熱狂する観衆、クールな羽生結弦。完璧な王者がリンクに帰ってきた (2ページ目)

  • 折山淑美●取材・文 text by Oriyama Toshimi
  • photo by JMPA/Noto Sunao

 後半のトリプルアクセルもきれいに決めて勢いをつけ、4回転トーループ+3回転トーループの連続ジャンプからキレのあるステップに移る。『バラード第1番ト短調』というプログラムを、全体の流れだけではなく、ジャンプの跳び方やスピンの回り方などまで含めて、すべてコントロールしているような演技だった。

「江陵に入ってからはジャンプの本数を制限していて、特にサルコウに関しては体が動いていない部分があったと思います。そこに刺激を与えるような形で練習していたんですが、本番では思った通りに体が動いてくれましたね。しばらく試合では跳んでいなくても、自分の体がジャンプの感覚を覚えていると思っていました。アクセルもトーループもサルコウも、何年間も一緒に戦ってきたジャンプなので、そういった感謝を込めながら跳びました」

 最後のチェンジフットコンビネーションスピンはレベル3と取りこぼしたが、出来栄え点(GOE)の加点は2点と3点をずらりと並べた。初めてSPで110点台を出した2015年のGPファイナルと比較しても、連続ジャンプが後半に入っていることを考慮に入れれば、ほぼ同じくらいの得点が出る構成になっていた。演技構成点は若干低かったが、それは久しぶりの試合だったことも影響しているだろう。

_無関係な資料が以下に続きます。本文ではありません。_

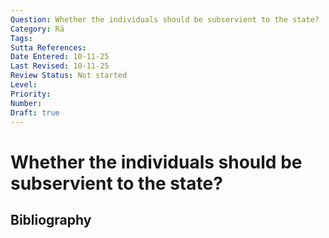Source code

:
 ```yaml
---
Question: Whether the individuals should be subservient to the state?
Category: Rā
Tags: 
Sutta References: 
Date Entered: 10-11-25
Last Revised: 10-11-25
Review Status: Not started
Level: 
Priority: 
Number: 
Draft: true
---
```


# Whether the individuals should be subservient to the state?

## Bibliography

<!-- 

Notes:



-->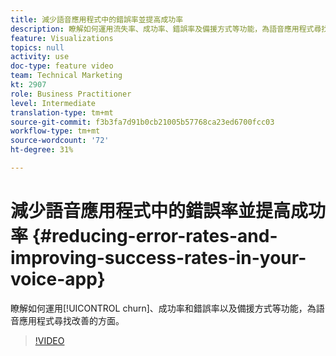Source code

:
```yaml
---
title: 減少語音應用程式中的錯誤率並提高成功率
description: 瞭解如何運用流失率、成功率、錯誤率及備援方式等功能，為語音應用程式尋找改善的方面。
feature: Visualizations
topics: null
activity: use
doc-type: feature video
team: Technical Marketing
kt: 2907
role: Business Practitioner
level: Intermediate
translation-type: tm+mt
source-git-commit: f3b3fa7d91b0cb21005b57768ca23ed6700fcc03
workflow-type: tm+mt
source-wordcount: '72'
ht-degree: 31%

---
```



# 減少語音應用程式中的錯誤率並提高成功率 {#reducing-error-rates-and-improving-success-rates-in-your-voice-app}

瞭解如何運用[!UICONTROL churn]、成功率和錯誤率以及備援方式等功能，為語音應用程式尋找改善的方面。

>[!VIDEO](https://video.tv.adobe.com/v/27222/?quality=9)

 16日のSPで羽生が演じたバラードには、「現時点でやれることをやるだけ」という冷静な気持ちが表れていた。落ち着いていたとはいえ、あっさりノーミスで演じきってしまうのが彼のすごさだ。

 17日のフリーでも羽生が冷静に自分の演技に徹することができれば、おのずと2大会連続の五輪金メダルが見えてくる。